- Stored items -

"""

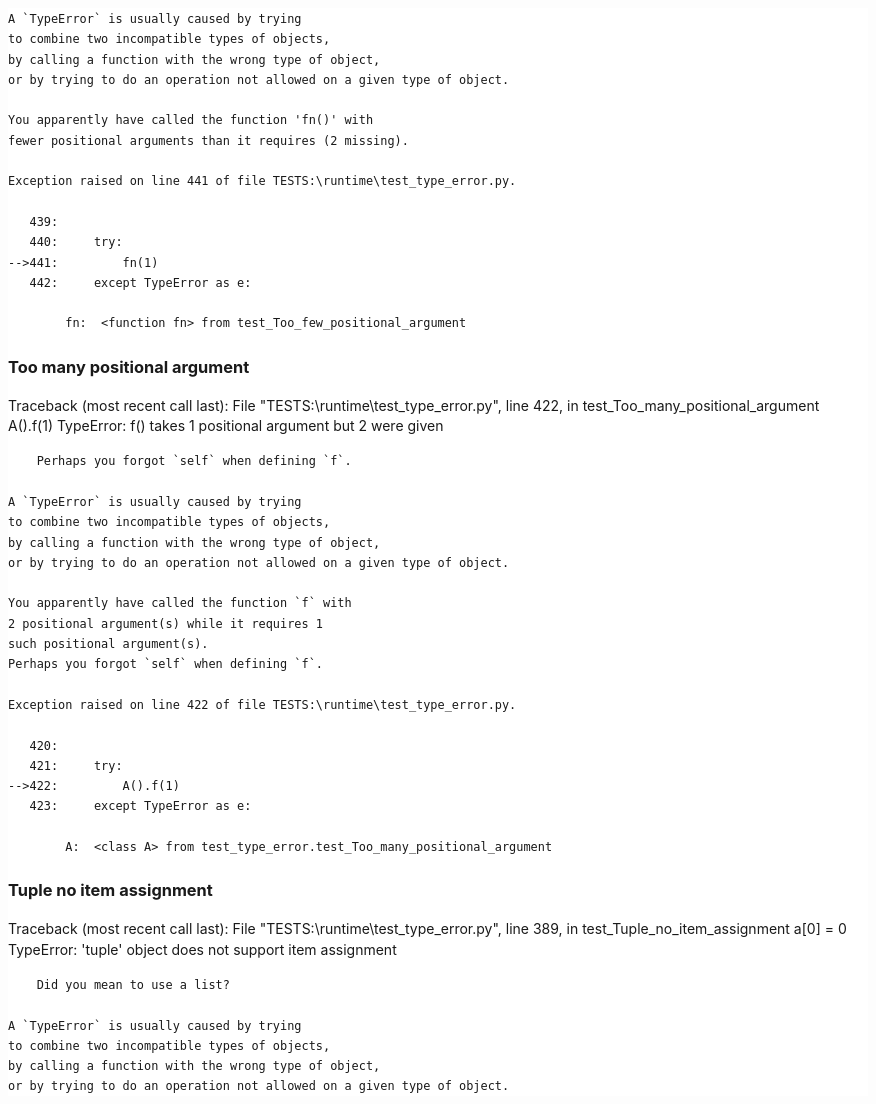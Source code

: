     A `TypeError` is usually caused by trying
    to combine two incompatible types of objects,
    by calling a function with the wrong type of object,
    or by trying to do an operation not allowed on a given type of object.
    
    You apparently have called the function 'fn()' with
    fewer positional arguments than it requires (2 missing).
    
    Exception raised on line 441 of file TESTS:\runtime\test_type_error.py.
    
       439: 
       440:     try:
    -->441:         fn(1)
       442:     except TypeError as e:

            fn:  <function fn> from test_Too_few_positional_argument
        

### Too many positional argument

Traceback (most recent call last):
  File "TESTS:\runtime\test_type_error.py", line 422, in test_Too_many_positional_argument
    A().f(1)
TypeError: f() takes 1 positional argument but 2 were given

        Perhaps you forgot `self` when defining `f`.
        
    A `TypeError` is usually caused by trying
    to combine two incompatible types of objects,
    by calling a function with the wrong type of object,
    or by trying to do an operation not allowed on a given type of object.
    
    You apparently have called the function `f` with
    2 positional argument(s) while it requires 1
    such positional argument(s).
    Perhaps you forgot `self` when defining `f`.
    
    Exception raised on line 422 of file TESTS:\runtime\test_type_error.py.
    
       420: 
       421:     try:
    -->422:         A().f(1)
       423:     except TypeError as e:

            A:  <class A> from test_type_error.test_Too_many_positional_argument
        

### Tuple no item assignment

Traceback (most recent call last):
  File "TESTS:\runtime\test_type_error.py", line 389, in test_Tuple_no_item_assignment
    a[0] = 0
TypeError: 'tuple' object does not support item assignment

        Did you mean to use a list?
        
    A `TypeError` is usually caused by trying
    to combine two incompatible types of objects,
    by calling a function with the wrong type of object,
    or by trying to do an operation not allowed on a given type of object.
    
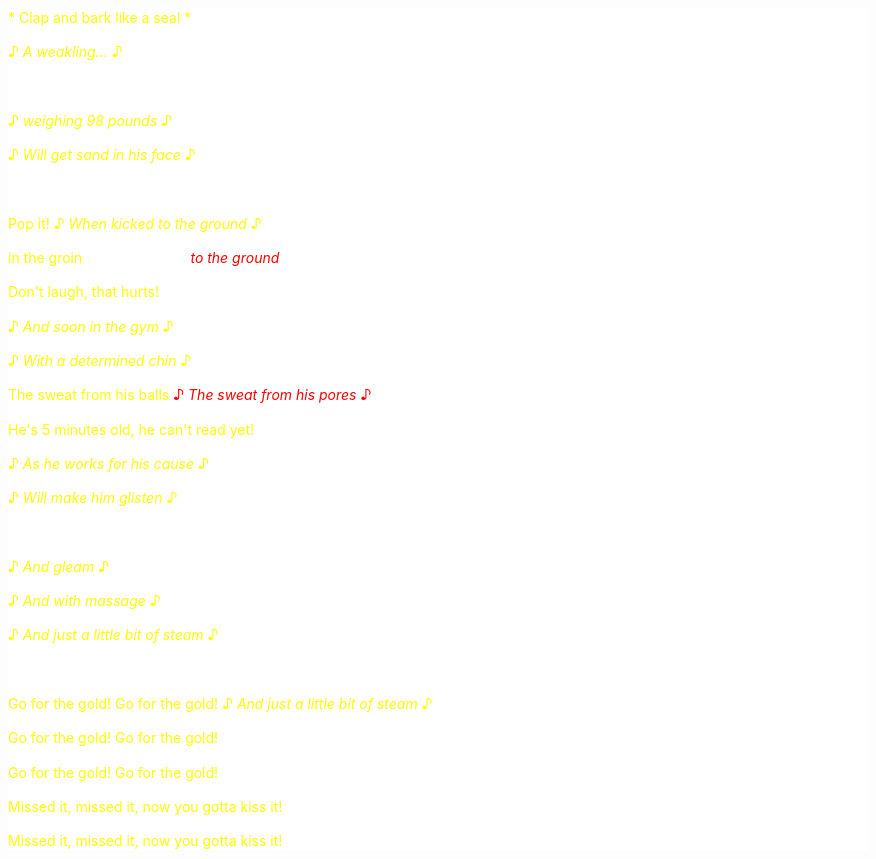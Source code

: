 <font color=#FFFF00>* Clap and bark like a seal *
<b> </b>

♪ <i>A weakling...</i> ♪


<font color=#ffffff>♪ <i>A weakling...</i> ♪</font>

♪ <i>weighing 98 pounds</i> ♪

♪ <i>Will get sand in his face</i> ♪


<font color=#ffffff>♪ <i>Will get sand in his face</i> ♪</font>

<font color="#ffff00">Pop it!</font>
♪ <i>When kicked to the ground</i> ♪

<font color=#FFFF00>in the groin</font>
<font color=#ffffff>♪ <i>When kicked<font color="#ff0000"> to the ground</font></i> ♪</font>

<font color=#FFFF00>Don't laugh, that hurts! 
<b> </b>

♪ <i>And soon in the gym</i> ♪

♪ <i>With a determined chin</i> ♪

<font color=#FFFF00>The sweat from his balls</font>
<font color=#ff0000>♪ <i>The sweat from his pores</i> ♪</font>

<font color=#FFFF00>He's 5 minutes old, he can't read yet!</font>
<font color=#ffffff>♪ <i>As he works for his cause</i> ♪</font>

♪ <i>As he works for his cause</i> ♪

♪ <i>Will make him glisten</i> ♪


<font color=#ffffff>♪ <i>Will make him glisten</i> ♪</font>

♪ <i>And gleam</i> ♪

♪ <i>And with massage</i> ♪

♪ <i>And just a little bit of steam</i> ♪


<font color=#ffffff>♪ <i>And just a little bit of steam</i> ♪</font>

<font color=#FFFF00>Go for the gold! Go for the gold!</font>
♪ <i>And just a little bit of steam</i> ♪

<font color=#FFFF00>Go for the gold! Go for the gold!</font>
<font color=#ffffff>♪ <i>And just a little bit of steam</i> ♪</font>

<font color=#FFFF00>Go for the gold! Go for the gold!</font>
<b> </b>

<font color=#FFFF00>Missed it, missed it, now you gotta kiss it! 
<b> </b>

<font color=#FFFF00>Missed it, missed it, now you gotta kiss it!</font>
<font color=#ffffff>♪ <i>He'll be pink</i> ♪</font>
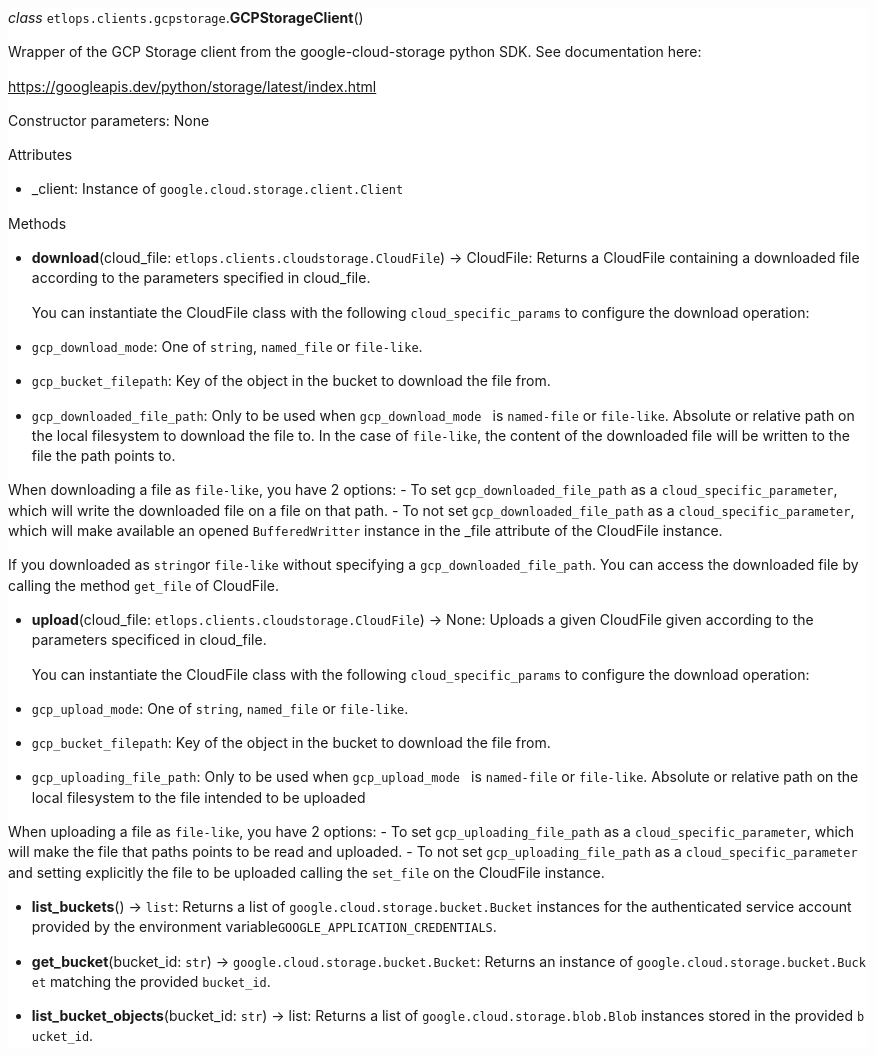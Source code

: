 
_class_ `etlops.clients.gcpstorage`.**GCPStorageClient**()

Wrapper of the GCP Storage client from the google-cloud-storage python SDK. See documentation here:

https://googleapis.dev/python/storage/latest/index.html

Constructor parameters:
None

Attributes

- \_client: Instance of `google.cloud.storage.client.Client`

Methods

- **download**(cloud_file: `etlops.clients.cloudstorage.CloudFile`) -> CloudFile: Returns a CloudFile containing a downloaded file according to the parameters specified in cloud_file.

  You can instantiate the CloudFile class with the following `cloud_specific_params` to configure the download operation:

- `gcp_download_mode`: One of `string`, `named_file` or `file-like`.
- `gcp_bucket_filepath`: Key of the object in the bucket to download the file from.
- `gcp_downloaded_file_path`: Only to be used when `gcp_download_mode ` is `named-file` or `file-like`. Absolute or relative path on the local filesystem to download the file to. In the case of `file-like`, the content of the downloaded file will be written to the file the path points to.

When downloading a file as `file-like`, you have 2 options: - To set `gcp_downloaded_file_path` as a `cloud_specific_parameter`, which will write the downloaded file on a file on that path. - To not set `gcp_downloaded_file_path` as a `cloud_specific_parameter`, which will make available an opened `BufferedWritter` instance in the \_file attribute of the CloudFile instance.

If you downloaded as `string`or `file-like` without specifying a `gcp_downloaded_file_path`. You can access the downloaded file by calling the method `get_file` of CloudFile.

- **upload**(cloud_file: `etlops.clients.cloudstorage.CloudFile`) -> None: Uploads a given CloudFile given according to the parameters specificed in cloud_file.

  You can instantiate the CloudFile class with the following `cloud_specific_params` to configure the download operation:

- `gcp_upload_mode`: One of `string`, `named_file` or `file-like`.
- `gcp_bucket_filepath`: Key of the object in the bucket to download the file from.
- `gcp_uploading_file_path`: Only to be used when `gcp_upload_mode ` is `named-file` or `file-like`. Absolute or relative path on the local filesystem to the file intended to be uploaded

When uploading a file as `file-like`, you have 2 options: - To set `gcp_uploading_file_path` as a `cloud_specific_parameter`, which will make the file that paths points to be read and uploaded. - To not set `gcp_uploading_file_path` as a `cloud_specific_parameter` and setting explicitly the file to be uploaded calling the `set_file` on the CloudFile instance.

- **list_buckets**() -> `list`: Returns a list of `google.cloud.storage.bucket.Bucket` instances for the authenticated service account provided by the environment variable`GOOGLE_APPLICATION_CREDENTIALS`.

- **get_bucket**(bucket_id: `str`) -> `google.cloud.storage.bucket.Bucket`: Returns an instance of `google.cloud.storage.bucket.Bucket` matching the provided `bucket_id`.

- **list_bucket_objects**(bucket_id: `str`) -> list: Returns a list of `google.cloud.storage.blob.Blob` instances stored in the provided `bucket_id`.
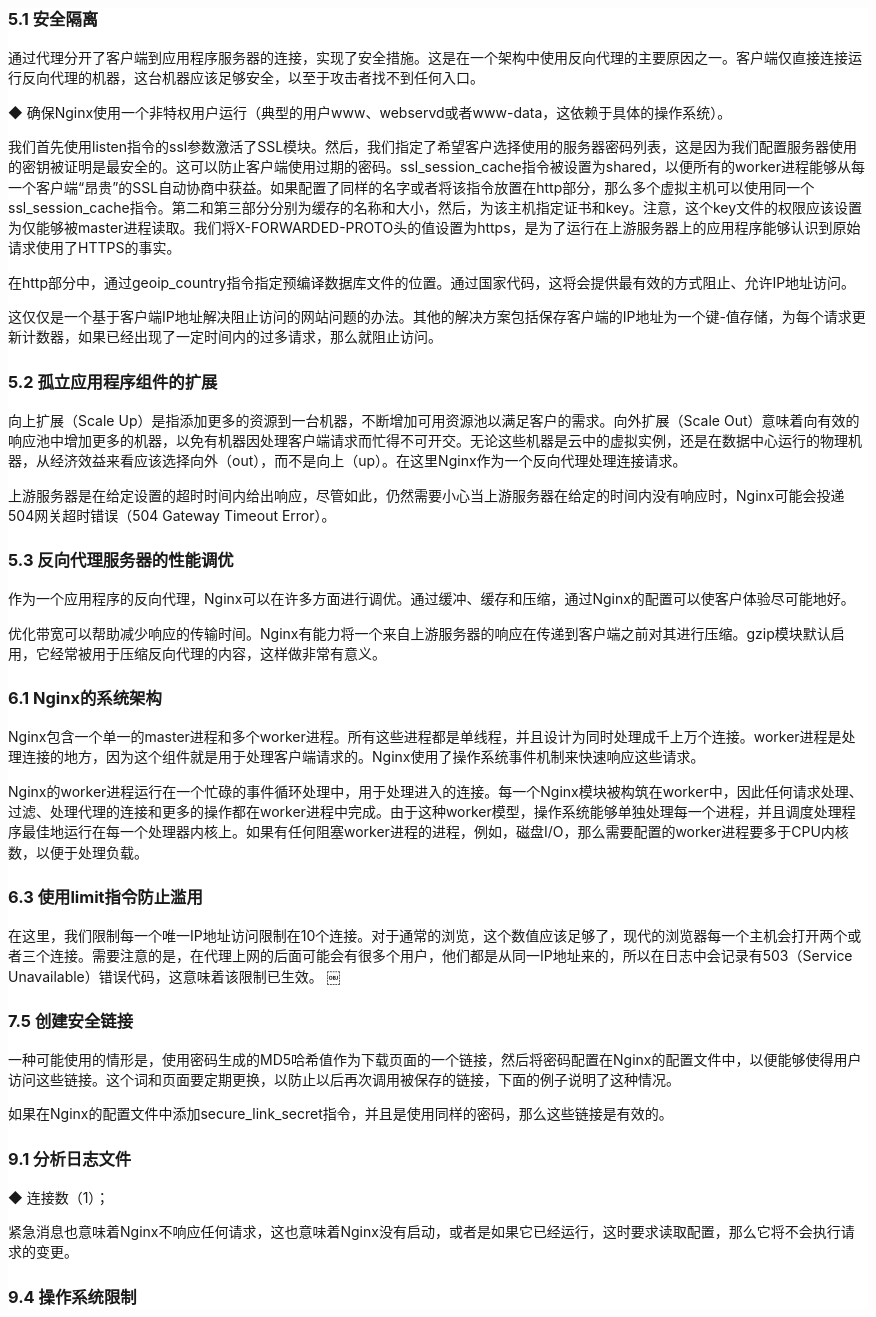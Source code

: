 ### 5.1 安全隔离

通过代理分开了客户端到应用程序服务器的连接，实现了安全措施。这是在一个架构中使用反向代理的主要原因之一。客户端仅直接连接运行反向代理的机器，这台机器应该足够安全，以至于攻击者找不到任何入口。

◆ 确保Nginx使用一个非特权用户运行（典型的用户www、webservd或者www-data，这依赖于具体的操作系统）。

我们首先使用listen指令的ssl参数激活了SSL模块。然后，我们指定了希望客户选择使用的服务器密码列表，这是因为我们配置服务器使用的密钥被证明是最安全的。这可以防止客户端使用过期的密码。ssl_session_cache指令被设置为shared，以便所有的worker进程能够从每一个客户端“昂贵”的SSL自动协商中获益。如果配置了同样的名字或者将该指令放置在http部分，那么多个虚拟主机可以使用同一个ssl_session_cache指令。第二和第三部分分别为缓存的名称和大小，然后，为该主机指定证书和key。注意，这个key文件的权限应该设置为仅能够被master进程读取。我们将X-FORWARDED-PROTO头的值设置为https，是为了运行在上游服务器上的应用程序能够认识到原始请求使用了HTTPS的事实。

在http部分中，通过geoip_country指令指定预编译数据库文件的位置。通过国家代码，这将会提供最有效的方式阻止、允许IP地址访问。

这仅仅是一个基于客户端IP地址解决阻止访问的网站问题的办法。其他的解决方案包括保存客户端的IP地址为一个键-值存储，为每个请求更新计数器，如果已经出现了一定时间内的过多请求，那么就阻止访问。

### 5.2 孤立应用程序组件的扩展

向上扩展（Scale Up）是指添加更多的资源到一台机器，不断增加可用资源池以满足客户的需求。向外扩展（Scale Out）意味着向有效的响应池中增加更多的机器，以免有机器因处理客户端请求而忙得不可开交。无论这些机器是云中的虚拟实例，还是在数据中心运行的物理机器，从经济效益来看应该选择向外（out），而不是向上（up）。在这里Nginx作为一个反向代理处理连接请求。

上游服务器是在给定设置的超时时间内给出响应，尽管如此，仍然需要小心当上游服务器在给定的时间内没有响应时，Nginx可能会投递504网关超时错误（504 Gateway Timeout Error）。

### 5.3 反向代理服务器的性能调优

作为一个应用程序的反向代理，Nginx可以在许多方面进行调优。通过缓冲、缓存和压缩，通过Nginx的配置可以使客户体验尽可能地好。

优化带宽可以帮助减少响应的传输时间。Nginx有能力将一个来自上游服务器的响应在传递到客户端之前对其进行压缩。gzip模块默认启用，它经常被用于压缩反向代理的内容，这样做非常有意义。

### 6.1 Nginx的系统架构

Nginx包含一个单一的master进程和多个worker进程。所有这些进程都是单线程，并且设计为同时处理成千上万个连接。worker进程是处理连接的地方，因为这个组件就是用于处理客户端请求的。Nginx使用了操作系统事件机制来快速响应这些请求。

Nginx的worker进程运行在一个忙碌的事件循环处理中，用于处理进入的连接。每一个Nginx模块被构筑在worker中，因此任何请求处理、过滤、处理代理的连接和更多的操作都在worker进程中完成。由于这种worker模型，操作系统能够单独处理每一个进程，并且调度处理程序最佳地运行在每一个处理器内核上。如果有任何阻塞worker进程的进程，例如，磁盘I/O，那么需要配置的worker进程要多于CPU内核数，以便于处理负载。

### 6.3 使用limit指令防止滥用

在这里，我们限制每一个唯一IP地址访问限制在10个连接。对于通常的浏览，这个数值应该足够了，现代的浏览器每一个主机会打开两个或者三个连接。需要注意的是，在代理上网的后面可能会有很多个用户，他们都是从同一IP地址来的，所以在日志中会记录有503（Service Unavailable）错误代码，这意味着该限制已生效。
￼

### 7.5 创建安全链接

一种可能使用的情形是，使用密码生成的MD5哈希值作为下载页面的一个链接，然后将密码配置在Nginx的配置文件中，以便能够使得用户访问这些链接。这个词和页面要定期更换，以防止以后再次调用被保存的链接，下面的例子说明了这种情况。

如果在Nginx的配置文件中添加secure_link_secret指令，并且是使用同样的密码，那么这些链接是有效的。

### 9.1 分析日志文件

◆ 连接数（1）；

紧急消息也意味着Nginx不响应任何请求，这也意味着Nginx没有启动，或者是如果它已经运行，这时要求读取配置，那么它将不会执行请求的变更。

### 9.4 操作系统限制
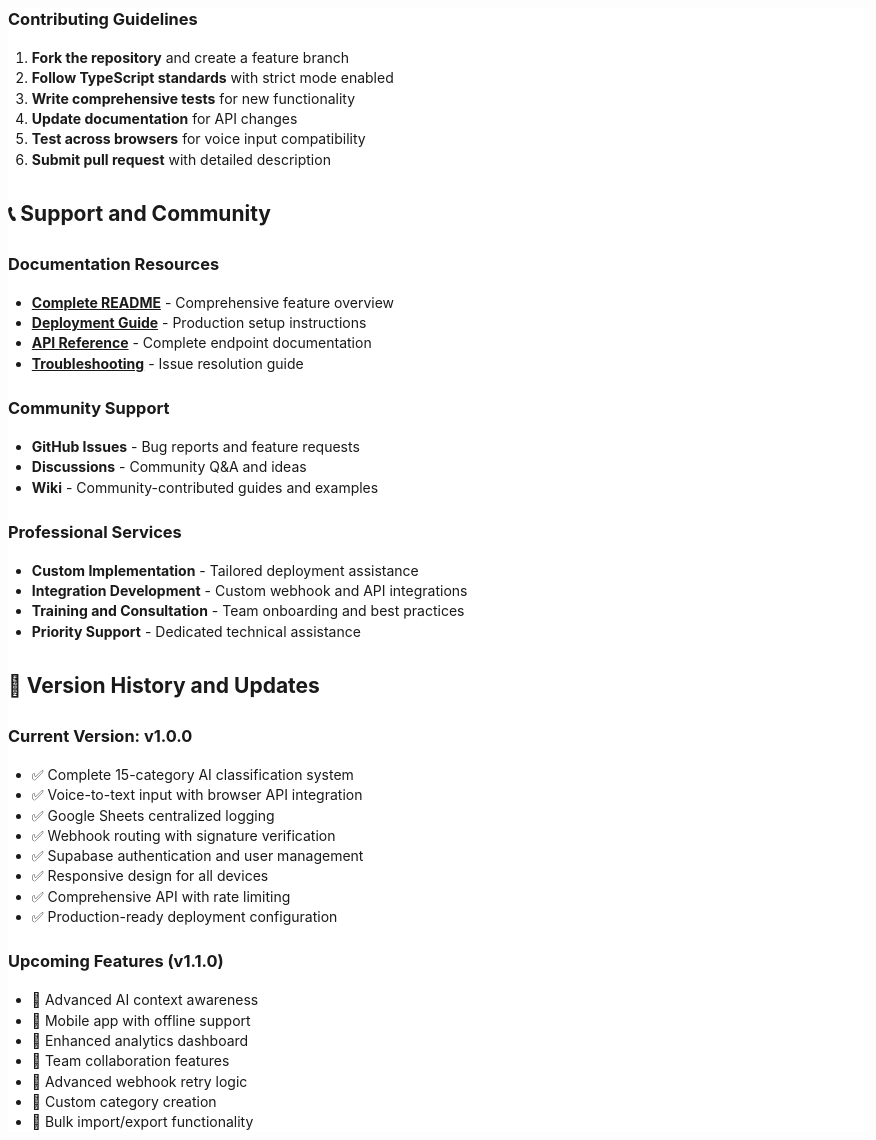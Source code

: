 ### Contributing Guidelines
1. **Fork the repository** and create a feature branch
2. **Follow TypeScript standards** with strict mode enabled
3. **Write comprehensive tests** for new functionality
4. **Update documentation** for API changes
5. **Test across browsers** for voice input compatibility
6. **Submit pull request** with detailed description

## 📞 Support and Community

### Documentation Resources
- **[Complete README](./MINDDUMP_README.md)** - Comprehensive feature overview
- **[Deployment Guide](./MINDDUMP_DEPLOYMENT.md)** - Production setup instructions
- **[API Reference](./MINDDUMP_API_REFERENCE.md)** - Complete endpoint documentation
- **[Troubleshooting](./MINDDUMP_TROUBLESHOOTING.md)** - Issue resolution guide

### Community Support
- **GitHub Issues** - Bug reports and feature requests
- **Discussions** - Community Q&A and ideas
- **Wiki** - Community-contributed guides and examples

### Professional Services
- **Custom Implementation** - Tailored deployment assistance
- **Integration Development** - Custom webhook and API integrations
- **Training and Consultation** - Team onboarding and best practices
- **Priority Support** - Dedicated technical assistance

## 🔄 Version History and Updates

### Current Version: v1.0.0
- ✅ Complete 15-category AI classification system
- ✅ Voice-to-text input with browser API integration
- ✅ Google Sheets centralized logging
- ✅ Webhook routing with signature verification
- ✅ Supabase authentication and user management
- ✅ Responsive design for all devices
- ✅ Comprehensive API with rate limiting
- ✅ Production-ready deployment configuration

### Upcoming Features (v1.1.0)
- 🔄 Advanced AI context awareness
- 🔄 Mobile app with offline support
- 🔄 Enhanced analytics dashboard
- 🔄 Team collaboration features
- 🔄 Advanced webhook retry logic
- 🔄 Custom category creation
- 🔄 Bulk import/export functionality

"""

- THE TASK -
Your answer should consist of the lines above that hold the word "requires".

- WORKED SOLUTION -
    fewer positional arguments than it requires (2 missing).
    2 positional argument(s) while it requires 1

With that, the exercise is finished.